IPPN Conference 2010 Primary Education – A Human Right or a Privilege? Plans for Conference 2010 are well underway. It will take place at the City West Convention Centre in Saggart, Co. Dublin from Thursday 28th to Saturday 30th January. Application Forms will be available on www.ippn.ie and issued to all schools in midNovember. ACCOMMODATION Bed & Breakfast accommodation in standard guest rooms is available at the excellent conference rate of €100 per room, per night, whether single or double/twin occupancy. To book accommodation at this rate, please call the City West Hotel direct on (01) 4010500. Please quote IPPN 2010 on booking to avail of this rate. A dedicated IPPN Conference accommodation reservation page will also be available – look out for details on forthcoming conference-related e-scéals.

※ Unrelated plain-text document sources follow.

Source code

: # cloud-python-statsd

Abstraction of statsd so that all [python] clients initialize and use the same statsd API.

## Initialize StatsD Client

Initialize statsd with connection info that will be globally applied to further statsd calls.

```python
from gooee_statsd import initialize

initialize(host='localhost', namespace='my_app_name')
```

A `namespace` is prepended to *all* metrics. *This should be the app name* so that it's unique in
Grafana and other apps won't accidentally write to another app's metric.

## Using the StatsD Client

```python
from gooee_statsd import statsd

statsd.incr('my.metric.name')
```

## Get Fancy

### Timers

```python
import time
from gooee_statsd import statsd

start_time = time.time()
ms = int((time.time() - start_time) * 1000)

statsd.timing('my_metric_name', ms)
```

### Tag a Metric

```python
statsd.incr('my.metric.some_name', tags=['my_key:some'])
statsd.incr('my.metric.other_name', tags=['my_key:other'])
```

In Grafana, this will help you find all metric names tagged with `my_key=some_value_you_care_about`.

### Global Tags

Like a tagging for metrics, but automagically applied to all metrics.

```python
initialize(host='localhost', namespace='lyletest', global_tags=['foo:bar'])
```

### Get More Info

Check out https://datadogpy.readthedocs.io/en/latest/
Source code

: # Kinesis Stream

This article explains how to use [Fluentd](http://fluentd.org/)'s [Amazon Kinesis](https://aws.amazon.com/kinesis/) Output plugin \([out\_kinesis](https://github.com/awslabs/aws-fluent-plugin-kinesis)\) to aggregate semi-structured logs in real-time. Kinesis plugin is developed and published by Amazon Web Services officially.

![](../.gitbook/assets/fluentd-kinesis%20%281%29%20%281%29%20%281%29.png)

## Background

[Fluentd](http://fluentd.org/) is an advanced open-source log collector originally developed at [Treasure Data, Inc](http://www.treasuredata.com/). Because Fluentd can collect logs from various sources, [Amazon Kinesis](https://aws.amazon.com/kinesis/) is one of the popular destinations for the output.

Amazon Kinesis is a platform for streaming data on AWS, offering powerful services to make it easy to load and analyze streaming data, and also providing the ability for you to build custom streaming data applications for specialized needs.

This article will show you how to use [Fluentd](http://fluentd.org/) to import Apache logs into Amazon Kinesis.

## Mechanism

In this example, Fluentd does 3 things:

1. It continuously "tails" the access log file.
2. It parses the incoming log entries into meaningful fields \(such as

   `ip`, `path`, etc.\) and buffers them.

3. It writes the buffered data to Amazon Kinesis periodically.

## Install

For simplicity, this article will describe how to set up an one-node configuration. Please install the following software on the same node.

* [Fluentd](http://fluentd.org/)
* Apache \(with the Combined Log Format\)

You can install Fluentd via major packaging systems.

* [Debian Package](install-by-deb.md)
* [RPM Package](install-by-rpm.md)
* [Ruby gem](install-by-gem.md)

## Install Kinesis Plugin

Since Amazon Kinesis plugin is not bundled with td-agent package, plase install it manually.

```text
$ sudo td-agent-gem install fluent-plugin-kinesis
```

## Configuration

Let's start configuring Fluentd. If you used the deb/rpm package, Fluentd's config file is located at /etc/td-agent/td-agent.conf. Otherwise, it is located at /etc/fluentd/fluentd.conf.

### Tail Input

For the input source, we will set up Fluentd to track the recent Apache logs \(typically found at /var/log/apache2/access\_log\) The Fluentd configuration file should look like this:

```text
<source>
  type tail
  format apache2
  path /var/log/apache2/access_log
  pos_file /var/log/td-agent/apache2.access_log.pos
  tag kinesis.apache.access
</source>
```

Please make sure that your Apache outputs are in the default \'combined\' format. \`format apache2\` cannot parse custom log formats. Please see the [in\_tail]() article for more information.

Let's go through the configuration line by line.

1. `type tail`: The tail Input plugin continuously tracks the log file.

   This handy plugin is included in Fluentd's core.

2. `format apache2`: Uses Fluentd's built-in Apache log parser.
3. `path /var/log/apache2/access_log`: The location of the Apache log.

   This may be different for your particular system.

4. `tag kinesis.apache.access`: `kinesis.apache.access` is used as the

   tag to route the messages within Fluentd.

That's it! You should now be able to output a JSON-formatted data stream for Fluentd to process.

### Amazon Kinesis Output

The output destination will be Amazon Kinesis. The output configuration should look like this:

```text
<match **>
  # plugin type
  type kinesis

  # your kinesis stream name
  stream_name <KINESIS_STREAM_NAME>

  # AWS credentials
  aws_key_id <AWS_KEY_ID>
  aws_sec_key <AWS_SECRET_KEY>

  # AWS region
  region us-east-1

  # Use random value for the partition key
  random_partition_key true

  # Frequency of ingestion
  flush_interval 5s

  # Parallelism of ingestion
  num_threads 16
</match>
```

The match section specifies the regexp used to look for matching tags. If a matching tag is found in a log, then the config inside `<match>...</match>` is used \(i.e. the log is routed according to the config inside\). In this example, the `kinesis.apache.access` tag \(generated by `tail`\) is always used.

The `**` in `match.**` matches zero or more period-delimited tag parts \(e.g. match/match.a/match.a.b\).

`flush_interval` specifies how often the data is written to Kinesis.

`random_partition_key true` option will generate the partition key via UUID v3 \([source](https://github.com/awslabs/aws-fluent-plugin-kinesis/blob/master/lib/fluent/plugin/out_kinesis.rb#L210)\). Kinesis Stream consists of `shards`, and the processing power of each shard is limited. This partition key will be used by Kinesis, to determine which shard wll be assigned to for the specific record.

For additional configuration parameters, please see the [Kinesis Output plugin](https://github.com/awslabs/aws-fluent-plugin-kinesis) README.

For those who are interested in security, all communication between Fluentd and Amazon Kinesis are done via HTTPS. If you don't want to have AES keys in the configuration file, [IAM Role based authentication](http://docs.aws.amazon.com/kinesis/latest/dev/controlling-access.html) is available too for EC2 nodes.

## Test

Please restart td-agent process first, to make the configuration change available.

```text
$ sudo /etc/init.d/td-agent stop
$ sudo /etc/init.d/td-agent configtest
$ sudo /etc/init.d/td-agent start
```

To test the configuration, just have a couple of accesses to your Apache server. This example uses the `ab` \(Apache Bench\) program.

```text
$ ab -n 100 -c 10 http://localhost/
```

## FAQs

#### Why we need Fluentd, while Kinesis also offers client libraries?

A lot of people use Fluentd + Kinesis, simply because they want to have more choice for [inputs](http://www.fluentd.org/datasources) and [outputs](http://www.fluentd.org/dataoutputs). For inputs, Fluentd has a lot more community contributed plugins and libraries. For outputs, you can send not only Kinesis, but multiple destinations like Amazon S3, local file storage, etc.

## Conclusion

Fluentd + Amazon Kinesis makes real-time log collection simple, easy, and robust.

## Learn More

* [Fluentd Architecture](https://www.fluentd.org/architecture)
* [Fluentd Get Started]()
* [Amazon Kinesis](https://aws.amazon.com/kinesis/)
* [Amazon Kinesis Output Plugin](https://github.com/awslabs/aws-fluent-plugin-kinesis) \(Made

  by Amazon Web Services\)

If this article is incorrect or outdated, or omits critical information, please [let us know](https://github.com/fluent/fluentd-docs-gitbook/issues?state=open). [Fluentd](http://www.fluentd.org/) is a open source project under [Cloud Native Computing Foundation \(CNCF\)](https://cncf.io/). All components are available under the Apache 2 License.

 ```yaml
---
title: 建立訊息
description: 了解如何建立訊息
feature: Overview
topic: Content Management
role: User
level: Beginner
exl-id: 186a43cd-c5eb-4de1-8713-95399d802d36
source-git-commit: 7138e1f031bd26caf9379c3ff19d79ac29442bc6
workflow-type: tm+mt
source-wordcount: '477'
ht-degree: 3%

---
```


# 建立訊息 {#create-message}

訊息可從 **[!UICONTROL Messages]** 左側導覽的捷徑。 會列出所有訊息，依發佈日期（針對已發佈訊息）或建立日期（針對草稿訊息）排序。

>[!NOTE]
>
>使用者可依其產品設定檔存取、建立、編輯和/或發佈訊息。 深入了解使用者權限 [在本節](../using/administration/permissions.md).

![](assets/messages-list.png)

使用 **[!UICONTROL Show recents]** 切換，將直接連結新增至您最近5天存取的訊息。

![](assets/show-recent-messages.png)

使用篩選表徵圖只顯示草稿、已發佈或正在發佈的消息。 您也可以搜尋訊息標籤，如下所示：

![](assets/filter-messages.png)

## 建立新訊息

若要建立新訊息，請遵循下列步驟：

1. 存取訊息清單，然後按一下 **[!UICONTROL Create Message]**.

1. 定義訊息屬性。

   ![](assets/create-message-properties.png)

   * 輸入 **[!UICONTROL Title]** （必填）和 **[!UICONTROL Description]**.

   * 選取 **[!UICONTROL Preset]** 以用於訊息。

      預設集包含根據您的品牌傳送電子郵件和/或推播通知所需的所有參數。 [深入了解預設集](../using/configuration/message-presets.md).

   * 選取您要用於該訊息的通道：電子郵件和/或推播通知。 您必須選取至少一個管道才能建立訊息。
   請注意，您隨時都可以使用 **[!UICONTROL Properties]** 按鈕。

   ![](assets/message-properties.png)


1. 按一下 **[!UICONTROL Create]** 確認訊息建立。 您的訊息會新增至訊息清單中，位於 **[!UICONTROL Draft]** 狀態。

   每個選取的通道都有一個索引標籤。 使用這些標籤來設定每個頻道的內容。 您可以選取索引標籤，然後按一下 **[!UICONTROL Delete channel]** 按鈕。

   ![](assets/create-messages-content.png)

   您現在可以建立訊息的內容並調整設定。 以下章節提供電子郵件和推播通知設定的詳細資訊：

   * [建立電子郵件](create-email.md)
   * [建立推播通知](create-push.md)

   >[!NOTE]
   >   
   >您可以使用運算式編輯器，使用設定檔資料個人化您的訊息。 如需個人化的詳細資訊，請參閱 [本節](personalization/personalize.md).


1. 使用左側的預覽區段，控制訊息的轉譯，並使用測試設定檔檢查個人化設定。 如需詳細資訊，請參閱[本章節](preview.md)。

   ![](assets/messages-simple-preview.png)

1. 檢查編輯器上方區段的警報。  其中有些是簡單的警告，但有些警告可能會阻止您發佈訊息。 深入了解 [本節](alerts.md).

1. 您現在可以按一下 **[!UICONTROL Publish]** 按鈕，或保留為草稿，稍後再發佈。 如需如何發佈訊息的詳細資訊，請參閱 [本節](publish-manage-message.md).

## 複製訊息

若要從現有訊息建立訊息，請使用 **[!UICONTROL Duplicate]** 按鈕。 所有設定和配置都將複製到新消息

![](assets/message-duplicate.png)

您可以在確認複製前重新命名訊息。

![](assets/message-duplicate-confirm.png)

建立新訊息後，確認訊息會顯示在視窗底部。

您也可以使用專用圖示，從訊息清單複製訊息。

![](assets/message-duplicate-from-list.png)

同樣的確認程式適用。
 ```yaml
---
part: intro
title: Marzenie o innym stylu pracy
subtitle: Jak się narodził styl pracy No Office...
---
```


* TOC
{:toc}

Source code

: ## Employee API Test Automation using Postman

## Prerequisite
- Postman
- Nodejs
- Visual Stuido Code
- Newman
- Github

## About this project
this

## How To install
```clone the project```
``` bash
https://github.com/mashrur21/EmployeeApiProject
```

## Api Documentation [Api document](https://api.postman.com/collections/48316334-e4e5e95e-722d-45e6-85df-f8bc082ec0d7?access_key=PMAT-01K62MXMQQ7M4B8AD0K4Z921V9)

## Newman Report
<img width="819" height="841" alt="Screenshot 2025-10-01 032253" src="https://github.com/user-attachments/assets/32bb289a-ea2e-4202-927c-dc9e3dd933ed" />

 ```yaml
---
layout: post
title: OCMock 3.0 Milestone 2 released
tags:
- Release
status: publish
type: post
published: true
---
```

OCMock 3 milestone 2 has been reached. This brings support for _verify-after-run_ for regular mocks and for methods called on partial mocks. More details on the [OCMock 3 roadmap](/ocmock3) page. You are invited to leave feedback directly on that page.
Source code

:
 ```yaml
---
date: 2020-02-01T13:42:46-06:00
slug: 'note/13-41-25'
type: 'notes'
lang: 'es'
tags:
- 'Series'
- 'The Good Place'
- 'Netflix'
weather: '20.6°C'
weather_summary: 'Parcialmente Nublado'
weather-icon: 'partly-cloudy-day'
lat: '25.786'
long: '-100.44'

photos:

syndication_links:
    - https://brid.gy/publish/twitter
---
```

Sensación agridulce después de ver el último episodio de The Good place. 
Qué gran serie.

All room rates include full Irish Breakfast and VAT at 13.5%. Standard bedrooms have a private bathroom, satellite TV, radio, direct dial telephone, tea and coffee making facilities, trouser press & ironing board and a hairdryer. Terms 7 Conditions of reservations are available from City West. PREVIEW Conference Facilitator Olivia O’Leary, seminars to include: ● Mary Burke – Best Practice in Inducting Newly Qualified Teachers ● Anita Prunty – SEN – Practical Hints & Tips ● Robert Ryan – Medmark & Health Issues for Teachers & Principals – 10-year study ● Peader McKenna – The Incredible Years Programme ● Clare Ryan – NEWB guidelines for Code of Behaviour.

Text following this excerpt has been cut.